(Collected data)
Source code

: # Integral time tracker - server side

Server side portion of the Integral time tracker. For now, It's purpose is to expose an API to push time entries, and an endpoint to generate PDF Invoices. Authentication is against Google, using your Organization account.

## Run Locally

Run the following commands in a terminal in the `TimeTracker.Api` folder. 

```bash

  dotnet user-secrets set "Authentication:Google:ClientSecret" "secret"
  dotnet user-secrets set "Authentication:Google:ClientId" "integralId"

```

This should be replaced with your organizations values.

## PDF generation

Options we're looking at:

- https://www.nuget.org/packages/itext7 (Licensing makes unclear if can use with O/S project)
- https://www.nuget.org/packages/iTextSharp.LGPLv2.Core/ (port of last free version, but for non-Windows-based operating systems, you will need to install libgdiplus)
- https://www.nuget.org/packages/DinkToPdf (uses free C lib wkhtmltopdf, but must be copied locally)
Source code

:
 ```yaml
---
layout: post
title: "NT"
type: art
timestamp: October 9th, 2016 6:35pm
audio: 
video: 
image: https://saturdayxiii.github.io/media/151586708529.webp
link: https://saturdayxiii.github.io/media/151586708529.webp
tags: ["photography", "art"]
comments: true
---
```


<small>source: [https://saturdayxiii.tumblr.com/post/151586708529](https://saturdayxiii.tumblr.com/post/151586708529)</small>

==

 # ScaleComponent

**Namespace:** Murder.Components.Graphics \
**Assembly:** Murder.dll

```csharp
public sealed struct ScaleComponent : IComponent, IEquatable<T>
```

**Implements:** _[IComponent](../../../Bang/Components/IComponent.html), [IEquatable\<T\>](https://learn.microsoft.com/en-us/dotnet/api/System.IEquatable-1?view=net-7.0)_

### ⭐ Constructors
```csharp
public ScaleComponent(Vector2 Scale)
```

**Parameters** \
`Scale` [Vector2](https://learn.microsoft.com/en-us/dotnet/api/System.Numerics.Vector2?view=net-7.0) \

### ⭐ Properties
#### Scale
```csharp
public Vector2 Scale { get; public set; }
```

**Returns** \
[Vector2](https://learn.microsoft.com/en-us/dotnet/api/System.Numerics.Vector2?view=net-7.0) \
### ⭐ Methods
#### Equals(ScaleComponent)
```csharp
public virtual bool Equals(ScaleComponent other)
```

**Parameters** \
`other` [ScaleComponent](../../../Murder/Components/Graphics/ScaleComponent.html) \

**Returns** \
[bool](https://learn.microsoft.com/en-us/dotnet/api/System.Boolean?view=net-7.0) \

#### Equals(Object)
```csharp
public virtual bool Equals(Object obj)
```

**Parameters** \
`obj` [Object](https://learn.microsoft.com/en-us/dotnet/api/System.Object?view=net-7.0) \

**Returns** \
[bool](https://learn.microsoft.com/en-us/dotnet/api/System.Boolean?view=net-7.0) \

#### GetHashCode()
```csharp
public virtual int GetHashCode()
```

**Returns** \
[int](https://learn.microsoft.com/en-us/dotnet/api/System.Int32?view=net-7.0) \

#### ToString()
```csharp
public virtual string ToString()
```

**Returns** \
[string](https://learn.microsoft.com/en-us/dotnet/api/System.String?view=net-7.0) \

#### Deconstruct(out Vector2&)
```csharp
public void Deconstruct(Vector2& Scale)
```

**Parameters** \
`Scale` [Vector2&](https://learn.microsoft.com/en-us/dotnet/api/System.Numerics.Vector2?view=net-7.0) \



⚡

--- Work to complete ---
Once you have checked the entries above, say how many lines include the word "Google", and nothing beyond the number.

--- Expected answer ---
3